⟨
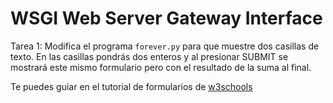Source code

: # WSGI Web Server Gateway Interface

Tarea 1: Modifica el programa `forever.py` para que muestre dos casillas de texto.
En las casillas pondrás dos enteros y al presionar SUBMIT se mostrará este mismo formulario pero con el resultado de la suma al final.

Te puedes guiar en el tutorial de formularios de [w3schools](http://www.w3schools.com/html/html_forms.asp)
⟩
All that should be returned is the run of lines from the one with "Tarea 1: Modifica" to the last line of the material above, copied exactly.

Tarea 1: Modifica el programa `forever.py` para que muestre dos casillas de texto.
En las casillas pondrás dos enteros y al presionar SUBMIT se mostrará este mismo formulario pero con el resultado de la suma al final.

Te puedes guiar en el tutorial de formularios de [w3schools](http://www.w3schools.com/html/html_forms.asp)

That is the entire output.